From the outset writer-director Bertrand Bonello's The Beast seems to be building a very specific kind of scaffolding, one that uses a science fiction premise and the fantastical technology available therein, to detail a would-be affair that occurs again and again, across multiple centuries and lifetimes. In an emptied-out, Covid-compliant future, Léa Seydoux's Gabrielle argues with machines of varying sophistication about her career prospects. Gabrielle's reluctance to sink herself into oil and have her past lives audited for emotional irregularities means that she is only able to perform the most menial of tasks. The artificial intelligence that presides over the Paris of the 2040s simply refusing to collaborate with persons who haven't subjected themselves to strange, somnambulist experiments that resolve certain, unseemly emotional responses. Despite a very obviously shrunken human population, the machine masters of The Beast have little use for anyone who isn't attempting to match their serene, robotic neutrality.

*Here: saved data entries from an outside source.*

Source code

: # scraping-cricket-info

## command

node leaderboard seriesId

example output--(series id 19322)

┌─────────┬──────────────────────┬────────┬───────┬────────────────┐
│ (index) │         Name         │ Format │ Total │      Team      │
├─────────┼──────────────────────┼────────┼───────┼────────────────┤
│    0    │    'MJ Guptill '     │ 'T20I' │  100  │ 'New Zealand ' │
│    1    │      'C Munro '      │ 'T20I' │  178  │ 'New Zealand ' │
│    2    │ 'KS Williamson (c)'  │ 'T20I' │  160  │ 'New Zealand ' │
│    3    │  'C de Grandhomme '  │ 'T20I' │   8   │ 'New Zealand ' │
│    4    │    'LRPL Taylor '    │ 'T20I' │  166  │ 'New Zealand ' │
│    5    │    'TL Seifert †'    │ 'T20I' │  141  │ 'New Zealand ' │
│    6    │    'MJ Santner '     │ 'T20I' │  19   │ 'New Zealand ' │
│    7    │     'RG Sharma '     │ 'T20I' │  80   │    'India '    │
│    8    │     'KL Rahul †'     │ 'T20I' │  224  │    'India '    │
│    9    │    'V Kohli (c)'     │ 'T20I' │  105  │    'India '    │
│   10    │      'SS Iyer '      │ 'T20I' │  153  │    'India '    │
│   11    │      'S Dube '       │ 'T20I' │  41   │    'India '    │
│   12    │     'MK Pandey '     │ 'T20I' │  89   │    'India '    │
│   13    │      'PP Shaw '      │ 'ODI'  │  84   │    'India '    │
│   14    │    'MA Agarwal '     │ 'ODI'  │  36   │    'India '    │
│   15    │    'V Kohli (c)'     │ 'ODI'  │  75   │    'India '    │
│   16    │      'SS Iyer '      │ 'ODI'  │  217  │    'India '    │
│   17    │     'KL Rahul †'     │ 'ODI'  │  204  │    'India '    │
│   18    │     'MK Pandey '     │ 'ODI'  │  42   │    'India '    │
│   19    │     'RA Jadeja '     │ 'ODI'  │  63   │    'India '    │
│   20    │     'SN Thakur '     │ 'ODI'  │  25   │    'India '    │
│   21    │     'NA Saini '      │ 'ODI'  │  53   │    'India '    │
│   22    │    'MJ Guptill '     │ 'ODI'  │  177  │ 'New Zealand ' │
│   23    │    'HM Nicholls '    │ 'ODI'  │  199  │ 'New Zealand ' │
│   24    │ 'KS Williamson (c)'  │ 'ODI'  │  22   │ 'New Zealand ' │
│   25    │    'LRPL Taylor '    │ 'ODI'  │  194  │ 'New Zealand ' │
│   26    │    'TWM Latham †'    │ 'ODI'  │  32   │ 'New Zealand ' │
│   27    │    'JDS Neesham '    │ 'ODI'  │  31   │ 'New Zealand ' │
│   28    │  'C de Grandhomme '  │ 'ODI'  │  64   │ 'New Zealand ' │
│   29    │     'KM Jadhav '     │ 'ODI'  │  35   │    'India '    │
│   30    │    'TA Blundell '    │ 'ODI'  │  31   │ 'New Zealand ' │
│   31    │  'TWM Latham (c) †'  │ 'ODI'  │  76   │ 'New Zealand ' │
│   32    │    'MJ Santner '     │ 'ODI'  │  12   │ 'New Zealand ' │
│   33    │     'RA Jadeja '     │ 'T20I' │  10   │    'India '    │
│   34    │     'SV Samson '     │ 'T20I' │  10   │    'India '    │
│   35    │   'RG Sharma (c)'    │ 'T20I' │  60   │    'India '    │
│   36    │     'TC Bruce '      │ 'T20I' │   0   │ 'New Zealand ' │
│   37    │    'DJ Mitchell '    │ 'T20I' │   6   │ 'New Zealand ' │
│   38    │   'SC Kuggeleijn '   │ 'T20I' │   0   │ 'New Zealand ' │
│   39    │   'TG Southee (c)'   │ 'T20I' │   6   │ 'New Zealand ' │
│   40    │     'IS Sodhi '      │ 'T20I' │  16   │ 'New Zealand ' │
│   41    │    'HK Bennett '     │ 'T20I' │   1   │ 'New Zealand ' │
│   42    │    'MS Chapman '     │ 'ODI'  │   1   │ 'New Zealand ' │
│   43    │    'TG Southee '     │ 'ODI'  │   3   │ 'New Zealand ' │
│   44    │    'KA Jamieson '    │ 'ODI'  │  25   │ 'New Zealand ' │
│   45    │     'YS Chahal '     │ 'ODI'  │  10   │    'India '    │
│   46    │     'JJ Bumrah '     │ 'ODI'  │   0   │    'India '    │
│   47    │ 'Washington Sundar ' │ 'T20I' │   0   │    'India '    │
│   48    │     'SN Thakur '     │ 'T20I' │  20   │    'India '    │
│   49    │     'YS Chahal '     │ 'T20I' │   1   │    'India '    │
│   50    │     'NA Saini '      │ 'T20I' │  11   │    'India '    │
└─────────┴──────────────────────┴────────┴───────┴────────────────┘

The horror here then is that not only has an impartial kind of intelligence mapped out human suffering to such an exacting degree, arriving as well at an inhuman sort of solution, but that mistakes made lifetimes ago can still impact upon the now, damaging a person who hasn't even had a chance to influence those experiences. The ability to dip in and out of these scenarios and participate in this latent trauma doesn't seem to be particularly therapeutic either. More of a blunt force correction that fails to make any concession for the wants or desires of the fixed, human identity trespassing outside of their own era. When Gabrielle does take the plunge, subjecting herself to lengthy, fragmented dreams in which she relives key instances of stress that have stained her karmic soul, the sticking points always revolve around George MacKay's Louis. He first appears as a chaste, Victorian suitor who refuses to act upon the signals being beamed directly at him by Gabrielle's married equivalent. This sumptuous interlude, premised around an expected sort of propriety wrongfoots the audience about the kind of person that Louis is.
When we meet Louis again a hundred or so years later, this inability to act upon his desires has curdled into something violent and reproachful. The hesitance of a high-society (supreme) gentleman now fully realised as a ranting incel who creeps around at night, following women in his car while trying to build up enough courage to do something awful. Loosely based on The Beast in the Jungle by Henry James, Bonello's film disdains the dithering, male perspective on commitment to detail how terrible it is to be the subject in somebody else's problem. To be both incredibly vital and yet somehow still extraneous. In all of their meetings Gabrielle is quite capable of recognising the connection between herself and Louis. She pursues him, using the apparatus of her age to appear open and amenable. It is Louis who resists, unwilling or unable to be truly brave and take a chance. The Beast is a cumulative experience then, a forlorn piece that makes its point out of fragments that, very deliberately, fail to congeal into anything romantically satisfying. Léa Seydoux, as photographed by Josée Deshaies, is our only real constant. The actress very rarely anywhere but the centre of the frame. Often the camera will slowly close in on her face, eliminating all extraneous information to fill our screens with a pair of big blue eyes that permanently look like they are on the verge of weeping.